Bom Conversion Issues
Original [issue 35](https://code.google.com/p/okapi/issues/detail?id=35) created by @fliden on 2009-03-24T00:16:02.000Z:
- When removing the bom from UTF-32 big endian "00 00 FE FF" is removed but when removing the bom from UTF-32 little endian only the "FF FE" part of "FF FE 00 00" is removed. I'm guessing the remaining "00 00" should be removed as well.
- Fyi, auto detection of UTF-32 does not work when adding a bom.
- Auto detection of UTF-16 works when the first character occupies only 8 of the 16 bits. "Hello" is auto detected as utf-16 but not "앙영".

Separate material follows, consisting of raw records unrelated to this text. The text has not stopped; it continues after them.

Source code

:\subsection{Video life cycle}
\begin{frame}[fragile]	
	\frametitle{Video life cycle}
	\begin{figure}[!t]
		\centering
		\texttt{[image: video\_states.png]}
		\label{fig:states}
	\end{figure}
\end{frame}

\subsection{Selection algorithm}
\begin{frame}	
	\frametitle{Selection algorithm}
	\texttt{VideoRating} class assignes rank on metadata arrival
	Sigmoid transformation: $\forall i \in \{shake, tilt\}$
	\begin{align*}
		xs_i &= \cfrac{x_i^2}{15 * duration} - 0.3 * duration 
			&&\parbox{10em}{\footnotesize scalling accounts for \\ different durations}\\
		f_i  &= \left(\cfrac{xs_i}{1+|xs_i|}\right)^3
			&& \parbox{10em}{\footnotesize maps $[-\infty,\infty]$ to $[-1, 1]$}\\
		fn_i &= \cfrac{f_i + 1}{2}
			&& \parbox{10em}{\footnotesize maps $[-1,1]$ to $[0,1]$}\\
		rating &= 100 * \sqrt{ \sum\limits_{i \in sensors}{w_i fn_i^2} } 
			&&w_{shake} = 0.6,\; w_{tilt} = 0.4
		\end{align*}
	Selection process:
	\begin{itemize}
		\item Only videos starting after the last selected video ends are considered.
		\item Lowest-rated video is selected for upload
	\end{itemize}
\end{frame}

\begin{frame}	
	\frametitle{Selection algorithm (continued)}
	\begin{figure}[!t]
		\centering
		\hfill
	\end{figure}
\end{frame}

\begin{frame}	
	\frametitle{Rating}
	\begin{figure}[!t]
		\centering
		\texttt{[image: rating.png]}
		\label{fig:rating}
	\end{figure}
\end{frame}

- When adding bom and UTF-16 is auto detected FE FF gets added to LE files and FF FE gets added to BE files. It should be the opposite.
Comments (2)
-
Account Deleted -
Account Deleted - changed status to resolved
Comment [2.](https://code.google.com/p/okapi/issues/detail?id=35#c2) originally posted by @ysavourel on 2009-03-24T02:56:36.000Z:
- All references to UTF-32 have been removed. UTF-32 is not supported.
- Because auto-detection is too unreliable, the user must specify the encoding of the file for the Add BOM feature.
When adding bom and UTF-16 is auto detected FE FF gets added to LE files and FF FE gets added to BE files. It should be the opposite.
This bug has been fixed.
- Log in to comment
Comment [1.](https://code.google.com/p/okapi/issues/detail?id=35#c1) originally posted by @fliden on 2009-03-24T00:24:25.000Z:
Btw, is it possible to have some warning if the encoding cannot be auto detected? Or should we fall back on the a user specified output encoding? When adding the utf-8 bom to a utf-16 files the content looks corrupted regardless which encoding you chose to view it as and the bom would need to be removed to "recover" the file.